For some reason, people on that second flight were completely unable to watch where they were going. If I had a dollar for every passenger (or gods forbid steward/ess) who hit my left arm during that flight, I'd be able to purchase my entire family dinner out...and I don't mean fast food.

To top it, the woman in front of me wanted to put her seat back. Picture me trying to type this blog with the laptop half-folded and cocked up at an angle. Thankfully, she put her seat back up 30 minutes later. I was seriously considering bodily harm. On a full plane like that, there's really no room to kick back. Manchester couldn't come fast enough for my tastes.

In Manchester, we still weren't home free, unfortunately. My youngest was sick with a high fever, and one of the luggage carrousels was down for the count.

Now, common sense tells me to pull the luggage from carrousel A and toss it onto B, since they are all of twelve feet apart. No. Airlines don't think that way. Instead, the passengers from our flight had to wait another 45 minutes, while they fixed the carrousel we were using.
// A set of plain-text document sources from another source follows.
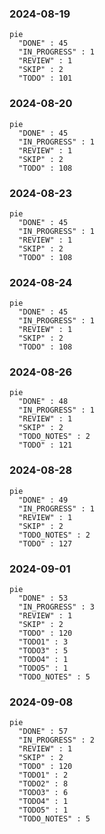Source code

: ### 2024-08-19

```mermaid
pie
  "DONE" : 45
  "IN_PROGRESS" : 1
  "REVIEW" : 1
  "SKIP" : 2
  "TODO" : 101
```

### 2024-08-20

```mermaid
pie
  "DONE" : 45
  "IN_PROGRESS" : 1
  "REVIEW" : 1
  "SKIP" : 2
  "TODO" : 108
```

### 2024-08-23

```mermaid
pie
  "DONE" : 45
  "IN_PROGRESS" : 1
  "REVIEW" : 1
  "SKIP" : 2
  "TODO" : 108
```

### 2024-08-24

```mermaid
pie
  "DONE" : 45
  "IN_PROGRESS" : 1
  "REVIEW" : 1
  "SKIP" : 2
  "TODO" : 108
```

### 2024-08-26

```mermaid
pie
  "DONE" : 48
  "IN_PROGRESS" : 1
  "REVIEW" : 1
  "SKIP" : 2
  "TODO_NOTES" : 2
  "TODO" : 121
```

### 2024-08-28

```mermaid
pie
  "DONE" : 49
  "IN_PROGRESS" : 1
  "REVIEW" : 1
  "SKIP" : 2
  "TODO_NOTES" : 2
  "TODO" : 127
```

### 2024-09-01

```mermaid
pie
  "DONE" : 53
  "IN_PROGRESS" : 3
  "REVIEW" : 1
  "SKIP" : 2
  "TODO" : 120
  "TODO1" : 3
  "TODO3" : 5
  "TODO4" : 1
  "TODO5" : 1
  "TODO_NOTES" : 5
```

### 2024-09-08

```mermaid
pie
  "DONE" : 57
  "IN_PROGRESS" : 2
  "REVIEW" : 1
  "SKIP" : 2
  "TODO" : 120
  "TODO1" : 2
  "TODO2" : 8
  "TODO3" : 6
  "TODO4" : 1
  "TODO5" : 1
  "TODO_NOTES" : 5
```

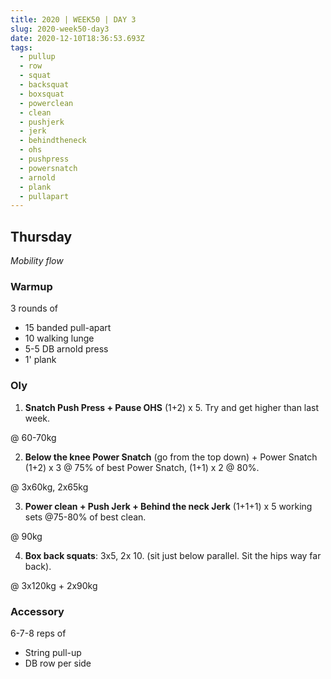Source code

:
 ```yaml
---
title: 2020 | WEEK50 | DAY 3
slug: 2020-week50-day3
date: 2020-12-10T18:36:53.693Z
tags:
  - pullup
  - row
  - squat
  - backsquat
  - boxsquat
  - powerclean
  - clean
  - pushjerk
  - jerk
  - behindtheneck
  - ohs
  - pushpress
  - powersnatch
  - arnold
  - plank
  - pullapart
---
```

## Thursday

*Mobility flow*

### Warmup

3 rounds of

* 15 banded pull-apart
* 10 walking lunge
* 5-5 DB arnold press
* 1' plank

### Oly

1) **Snatch Push Press + Pause OHS** (1+2) x 5. Try and get higher than last week.

@ 60-70kg

2) **Below the knee Power Snatch** (go from the top down) + Power Snatch (1+2) x 3 @ 75% of best Power Snatch, (1+1) x 2 @ 80%.

@ 3x60kg, 2x65kg

3) **Power clean + Push Jerk + Behind the neck Jerk** (1+1+1) x 5 working sets @75-80% of best clean.

@ 90kg

4) **Box back squats**: 3x5, 2x 10. (sit just below parallel. Sit the hips way far back).

@ 3x120kg + 2x90kg

### Accessory

6-7-8 reps of

* String pull-up
* DB row per side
Never mind that our flight had been originally announced to be on the working carrousel, which means they could use it. Never mind that there was a full 10 minutes of down time on the working carrousel, before a flight that came in after us sent its luggage up the ramp. Never mind that they could have, in that time period, brought our luggage up on carts instead of putting it on any carrousel...and, in fact, did that with the skis on the plane but nothing else.

There's a new thing at Manchester, I want to note. It's called a cell phone lot. If you and your ride both have cell phones, this is a godsend. You don't have to pay for parking, as long as you stay in your car. The point is that the person getting off the plane phones out to you and either finds out where you are or goes outside and waits for you to pull the car around on the circle. It's great. No wasted gas, and no wasted time finding each other.

The rest of the day was a blur...home, presents for the family from my trip (including new books from Powell's), dinner, some new Avatar...and dead asleep by 8:30 pm EST. All told, 3:20 am PST/6:20 am EST to 8:30 pm EST was my shortest day yet, thanks to the lack of sleep the night before...a full 14+ hours on my feet and moving, bringing the total to 107.75 hours up and 27 hours down in the six days of the convention.